Early life and education 
Fredrick Muyia Nafukho was born on October 9, 1962. He earned a B. Ed in Business Studies and Economics and an M.Ed. in Economics of Education from Kenyatta University, Kenya. He earned his Ph.D. in Leadership and Human Resource Development from Louisiana State University and attended Harvard's Management Development Program (MDP) offered by Harvard Institutes for Higher Education and was certified in 2013.

Career 
Nafukho has served on the faculty of three institutions of higher education including Texas A&M University, University of Arkansas and Moi University.

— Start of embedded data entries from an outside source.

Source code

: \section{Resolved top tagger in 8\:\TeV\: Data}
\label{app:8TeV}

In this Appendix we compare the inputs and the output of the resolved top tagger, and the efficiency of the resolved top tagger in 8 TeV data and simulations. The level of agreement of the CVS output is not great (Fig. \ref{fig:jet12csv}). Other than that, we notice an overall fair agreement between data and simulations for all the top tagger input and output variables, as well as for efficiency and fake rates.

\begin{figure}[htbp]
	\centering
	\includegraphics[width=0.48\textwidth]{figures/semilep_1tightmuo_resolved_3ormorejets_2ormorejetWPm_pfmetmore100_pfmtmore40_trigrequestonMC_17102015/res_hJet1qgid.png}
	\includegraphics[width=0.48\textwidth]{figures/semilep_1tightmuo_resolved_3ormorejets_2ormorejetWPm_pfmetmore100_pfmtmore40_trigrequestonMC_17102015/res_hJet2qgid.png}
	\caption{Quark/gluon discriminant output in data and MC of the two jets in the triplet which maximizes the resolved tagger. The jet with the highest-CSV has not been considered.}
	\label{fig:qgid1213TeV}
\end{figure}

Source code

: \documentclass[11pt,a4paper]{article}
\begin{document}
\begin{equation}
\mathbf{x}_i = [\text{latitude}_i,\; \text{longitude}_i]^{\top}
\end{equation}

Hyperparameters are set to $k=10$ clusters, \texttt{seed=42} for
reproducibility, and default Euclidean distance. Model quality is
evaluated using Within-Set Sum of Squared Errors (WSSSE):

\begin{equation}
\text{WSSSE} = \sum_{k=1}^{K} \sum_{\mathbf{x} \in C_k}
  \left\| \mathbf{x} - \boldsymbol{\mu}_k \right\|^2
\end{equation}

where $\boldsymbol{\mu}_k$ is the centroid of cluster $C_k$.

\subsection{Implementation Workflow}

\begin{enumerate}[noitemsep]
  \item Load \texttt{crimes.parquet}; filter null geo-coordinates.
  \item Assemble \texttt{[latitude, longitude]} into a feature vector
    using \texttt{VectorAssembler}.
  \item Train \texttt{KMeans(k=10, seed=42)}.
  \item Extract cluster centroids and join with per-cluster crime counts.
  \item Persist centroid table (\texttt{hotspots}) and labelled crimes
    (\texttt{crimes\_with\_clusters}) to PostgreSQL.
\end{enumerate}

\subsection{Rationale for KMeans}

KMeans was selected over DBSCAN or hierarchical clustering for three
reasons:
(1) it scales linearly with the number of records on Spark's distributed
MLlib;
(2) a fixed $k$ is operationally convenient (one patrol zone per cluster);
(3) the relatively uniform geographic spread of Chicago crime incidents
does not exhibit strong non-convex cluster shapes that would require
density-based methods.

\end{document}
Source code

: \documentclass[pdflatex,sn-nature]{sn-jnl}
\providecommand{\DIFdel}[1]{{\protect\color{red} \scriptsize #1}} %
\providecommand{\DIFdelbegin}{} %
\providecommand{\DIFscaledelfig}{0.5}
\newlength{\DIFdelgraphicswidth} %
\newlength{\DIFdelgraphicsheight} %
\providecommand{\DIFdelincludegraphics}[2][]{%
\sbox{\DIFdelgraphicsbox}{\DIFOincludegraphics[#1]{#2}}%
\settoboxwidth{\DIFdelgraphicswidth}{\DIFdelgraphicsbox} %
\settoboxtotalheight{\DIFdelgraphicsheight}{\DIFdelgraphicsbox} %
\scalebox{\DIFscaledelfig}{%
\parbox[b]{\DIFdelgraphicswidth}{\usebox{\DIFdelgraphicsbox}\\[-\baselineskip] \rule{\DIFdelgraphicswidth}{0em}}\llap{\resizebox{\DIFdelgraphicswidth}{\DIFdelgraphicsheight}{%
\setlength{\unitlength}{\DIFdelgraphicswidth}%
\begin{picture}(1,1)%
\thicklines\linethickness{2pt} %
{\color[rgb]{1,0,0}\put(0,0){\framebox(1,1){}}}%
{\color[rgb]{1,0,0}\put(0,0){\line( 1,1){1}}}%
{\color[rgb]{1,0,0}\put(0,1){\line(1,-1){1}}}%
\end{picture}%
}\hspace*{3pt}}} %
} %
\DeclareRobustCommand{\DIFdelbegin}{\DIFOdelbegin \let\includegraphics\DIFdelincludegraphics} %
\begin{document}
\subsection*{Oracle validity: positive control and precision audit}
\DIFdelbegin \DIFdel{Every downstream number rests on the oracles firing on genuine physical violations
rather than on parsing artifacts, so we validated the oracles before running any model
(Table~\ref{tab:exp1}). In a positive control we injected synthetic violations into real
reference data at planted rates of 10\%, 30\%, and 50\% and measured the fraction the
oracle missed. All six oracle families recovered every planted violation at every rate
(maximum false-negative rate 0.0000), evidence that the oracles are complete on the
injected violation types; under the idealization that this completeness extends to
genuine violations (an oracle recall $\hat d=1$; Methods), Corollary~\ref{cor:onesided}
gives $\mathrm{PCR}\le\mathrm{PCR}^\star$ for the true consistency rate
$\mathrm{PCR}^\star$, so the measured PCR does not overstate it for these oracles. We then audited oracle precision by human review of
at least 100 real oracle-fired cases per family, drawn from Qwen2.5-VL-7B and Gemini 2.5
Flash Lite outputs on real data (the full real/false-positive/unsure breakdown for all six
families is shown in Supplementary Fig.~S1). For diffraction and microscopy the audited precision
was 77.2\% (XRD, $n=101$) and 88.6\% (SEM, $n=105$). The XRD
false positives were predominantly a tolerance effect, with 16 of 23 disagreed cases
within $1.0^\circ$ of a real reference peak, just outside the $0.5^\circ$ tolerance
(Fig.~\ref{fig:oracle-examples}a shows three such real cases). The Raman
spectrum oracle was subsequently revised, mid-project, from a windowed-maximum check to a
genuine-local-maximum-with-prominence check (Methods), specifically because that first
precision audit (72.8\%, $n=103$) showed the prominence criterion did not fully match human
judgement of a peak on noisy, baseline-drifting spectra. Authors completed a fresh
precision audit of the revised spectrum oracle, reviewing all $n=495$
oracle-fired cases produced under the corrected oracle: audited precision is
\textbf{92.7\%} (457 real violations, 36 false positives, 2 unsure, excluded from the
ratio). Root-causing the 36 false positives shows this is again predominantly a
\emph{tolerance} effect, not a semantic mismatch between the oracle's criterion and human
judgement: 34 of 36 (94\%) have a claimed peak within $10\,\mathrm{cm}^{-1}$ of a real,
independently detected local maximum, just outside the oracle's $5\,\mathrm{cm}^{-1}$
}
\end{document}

While at these, he has been an Associate Dean for Faculty Affairs (Texas A&M University), a Department Head (Texas A&M University), a Program Chair (Texas A&M University), Professor (Texas A&M University), Associate Professor (University of Arkansas), Graduate Program Director and Assistant Department Head (University of Arkansas), Department Head (Moi University), Senior Lecturer (Moi University), Lecturer (Moi University), and Assistant Lecturer (Moi University).

Research 
Nafukho's research focuses on educational policy analysis within international and comparative education, investment in human capital development, emotional intelligence and leadership development, organisational development, human and organisational learning including the transfer of learning, e-learning  and lifelong learning.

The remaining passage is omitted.